Repeat the records in full. No pictures belong in the copy.

*** Begin section ***

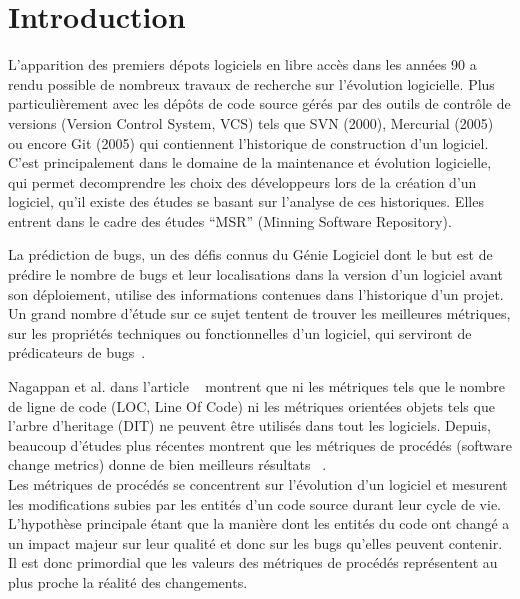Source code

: \section{Introduction}
\label{sec:intro}

L'apparition des premiers dépots logiciels en libre accès dans les années 90 a rendu possible de nombreux travaux de recherche sur l'évolution logicielle. Plus particulièrement avec les dépôts de code source gérés par des outils de contrôle de versions (Version Control System, VCS) tels que  SVN (2000), Mercurial (2005) ou encore Git (2005) qui contiennent l'historique de construction d'un logiciel.\\  

C'est principalement dans le domaine de la maintenance et évolution logicielle, qui permet decomprendre les choix des développeurs lors de la création d'un logiciel, qu'il existe des études se basant sur l'analyse de ces historiques. Elles entrent dans le cadre des études ``MSR'' (Minning Software Repository).

La prédiction de bugs, un des défis connus du Génie Logiciel dont le but est de prédire le nombre de bugs et leur localisations dans la version d'un logiciel avant son déploiement, utilise des informations contenues dans l'historique d'un projet. Un grand nombre d'étude sur ce sujet tentent de trouver les meilleures métriques, sur les propriétés techniques ou fonctionnelles d'un logiciel, qui serviront de prédicateurs de bugs~\cite{fenton_critique_1999}.

Nagappan et al. dans l'article ~\cite{nagappan_mining_2006} montrent que ni les métriques tels que le nombre de ligne de code (LOC, Line Of Code) ni les métriques orientées objets tels que l'arbre d'heritage (DIT) ne peuvent être utilisés dans tout les logiciels. Depuis, beaucoup d'études plus récentes montrent que les métriques de procédés (software change metrics) donne de bien meilleurs résultats ~\cite{nagappan_use_2005,weyuker_too_2008,bird_dont_2011,giger_can_2012}.\\

Les métriques de procédés se concentrent sur l'évolution d'un logiciel et mesurent les modifications subies par les entités d'un code source durant leur cycle de vie. L'hypothèse principale étant que la manière dont les entités du code ont changé a un impact majeur sur leur qualité et donc sur les bugs qu'elles peuvent contenir. Il est donc primordial que les valeurs des métriques de procédés représentent au plus proche la réalité des changements.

*** End section ***

EXPECTED ANSWER:
Source code

: \section{Introduction}
\label{sec:intro}

L'apparition des premiers dépots logiciels en libre accès dans les années 90 a rendu possible de nombreux travaux de recherche sur l'évolution logicielle. Plus particulièrement avec les dépôts de code source gérés par des outils de contrôle de versions (Version Control System, VCS) tels que  SVN (2000), Mercurial (2005) ou encore Git (2005) qui contiennent l'historique de construction d'un logiciel.\\  

C'est principalement dans le domaine de la maintenance et évolution logicielle, qui permet decomprendre les choix des développeurs lors de la création d'un logiciel, qu'il existe des études se basant sur l'analyse de ces historiques. Elles entrent dans le cadre des études ``MSR'' (Minning Software Repository).

La prédiction de bugs, un des défis connus du Génie Logiciel dont le but est de prédire le nombre de bugs et leur localisations dans la version d'un logiciel avant son déploiement, utilise des informations contenues dans l'historique d'un projet. Un grand nombre d'étude sur ce sujet tentent de trouver les meilleures métriques, sur les propriétés techniques ou fonctionnelles d'un logiciel, qui serviront de prédicateurs de bugs~\cite{fenton_critique_1999}.

Nagappan et al. dans l'article ~\cite{nagappan_mining_2006} montrent que ni les métriques tels que le nombre de ligne de code (LOC, Line Of Code) ni les métriques orientées objets tels que l'arbre d'heritage (DIT) ne peuvent être utilisés dans tout les logiciels. Depuis, beaucoup d'études plus récentes montrent que les métriques de procédés (software change metrics) donne de bien meilleurs résultats ~\cite{nagappan_use_2005,weyuker_too_2008,bird_dont_2011,giger_can_2012}.\\

Les métriques de procédés se concentrent sur l'évolution d'un logiciel et mesurent les modifications subies par les entités d'un code source durant leur cycle de vie. L'hypothèse principale étant que la manière dont les entités du code ont changé a un impact majeur sur leur qualité et donc sur les bugs qu'elles peuvent contenir. Il est donc primordial que les valeurs des métriques de procédés représentent au plus proche la réalité des changements.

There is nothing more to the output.